Eva-Maria Reinwald, Referentin für Globale Wirtschaft und Menschenrechte, kommentiert:
„Für das EU-Lieferkettengesetz wurden in langen Aushandlungsprozessen Interessen gegeneinander abgewogen und Kompromisse gefunden. Trotz Einschränkungen wäre die Regulierung ein wichtiger Meilenstein für den Schutz all jener Menschen, die mit uns über globale Lieferketten verbunden sind. Sie würde Unternehmen erleichtern, den längst überfälligen Weg zu einer menschenrechtsbasierten und nachhaltigeren Wirtschaft einzuschlagen.
Dass die Bundesregierung, die das EU-Lieferkettengesetz bis zuletzt mitverhandelt und eigene Positionen durchgesetzt hat, der Einigung nun ihre Zustimmung entzieht, ist ein herber Schlag ins Gesicht für alle Betroffenen von Menschenrechtsverstößen. Statt als Fortschrittskoalition die Zukunftsfähigkeit europäischer Wirtschaft zu stärken, verspielt die Ampel als Rückschrittskoalition jede Glaubwürdigkeit als verlässlicher Verhandlungspartner.“
Dr.
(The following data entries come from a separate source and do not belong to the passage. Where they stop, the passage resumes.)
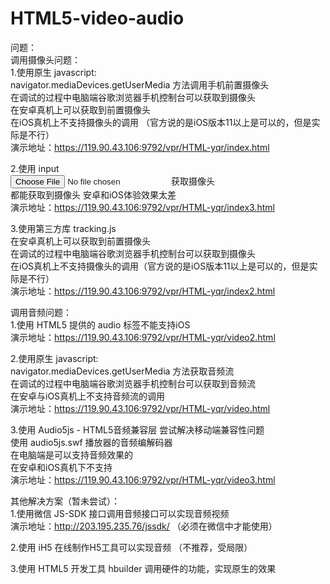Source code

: # HTML5-video-audio

问题：     
调用摄像头问题：     
1.使用原生  javascript:     
 navigator.mediaDevices.getUserMedia  方法调用手机前置摄像头     
在调试的过程中电脑端谷歌浏览器手机控制台可以获取到摄像头     
在安卓真机上可以获取到前置摄像头     
在iOS真机上不支持摄像头的调用 （官方说的是iOS版本11以上是可以的，但是实际是不行）     
演示地址：https://119.90.43.106:9792/vpr/HTML-yqr/index.html     

2.使用 input     
<input type="file" name="file" accept="image/*" capture="camera"> 获取摄像头     
都能获取到摄像头  安卓和iOS体验效果太差     
演示地址：https://119.90.43.106:9792/vpr/HTML-yqr/index3.html     

3.使用第三方库 tracking.js     
在安卓真机上可以获取到前置摄像头     
在调试的过程中电脑端谷歌浏览器手机控制台可以获取到摄像头     
在iOS真机上不支持摄像头的调用（官方说的是iOS版本11以上是可以的，但是实际是不行）     
演示地址：https://119.90.43.106:9792/vpr/HTML-yqr/index2.html     


调用音频问题：     
1.使用  HTML5  提供的  audio  标签不能支持iOS     
 	演示地址：https://119.90.43.106:9792/vpr/HTML-yqr/video2.html     

2.使用原生  javascript:     
        navigator.mediaDevices.getUserMedia  方法获取音频流     
在调试的过程中电脑端谷歌浏览器手机控制台可以获取到音频流     
在安卓与iOS真机上不支持音频流的调用      
演示地址：https://119.90.43.106:9792/vpr/HTML-yqr/video.html     

3.使用 Audio5js - HTML5音频兼容层 尝试解决移动端兼容性问题     
       使用 audio5js.swf 播放器的音频编解码器     
       在电脑端是可以支持音频效果的     
       在安卓和iOS真机下不支持     
       演示地址：https://119.90.43.106:9792/vpr/HTML-yqr/video3.html     
  

其他解决方案（暂未尝试）：     
1.使用微信  JS-SDK  接口调用音频接口可以实现音频视频     
演示地址：http://203.195.235.76/jssdk/   （必须在微信中才能使用）     

2.使用 iH5  在线制作H5工具可以实现音频  （不推荐，受局限）     

3.使用 HTML5 开发工具 hbuilder 调用硬件的功能，实现原生的效果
Jiska Gojowczyk arbeitet bei SÜDWIND zu Verantwortung in Wertschöpfungsketten in der Schuh- und Textilindustrie – ihr Statement:
„Die Entscheidung für eine Enthaltung ist direkte Komplizenschaft mit ausbeuterischen Betrieben entlang der Lieferketten. Ich habe erst kürzlich mit vielen Frauen in Indien und Indonesien gesprochen, die unter miserablen Bedingungen ihre Gesundheit in der Schuh- und Bekleidungsindustrie opfern. Ich habe ihnen gesagt: Wir arbeiten daran, dass eure Rechte in Europa gestärkt werden. Ab heute müssen wir aber sagen: Die Bundesregierung ist kein Verbündeter für eine gerechtere Welt.“.
Hintergrund zu SÜDWIND:
Ein rechtlicher Rahmen für wirtschaftliches Handeln, der ökologische und soziale Standards verbindlich regeln soll, steht seit Jahren im Fokus der Studien und Recherchen von SÜDWIND. Daher ist ein Lieferkettengesetz eine zentrale Forderung des Instituts. Die SÜDWIND-Studien zu den Arbeitsbedingungen in der Textilindustrie in China, Indonesien und anderen Ländern haben dazu beigetragen, Themen wie menschenwürdige Arbeitsbedingungen, Sozialstandards und die soziale Rechenschaftspflicht von Unternehmen auf die Tagesordnung von Politik und Unternehmen zu setzen.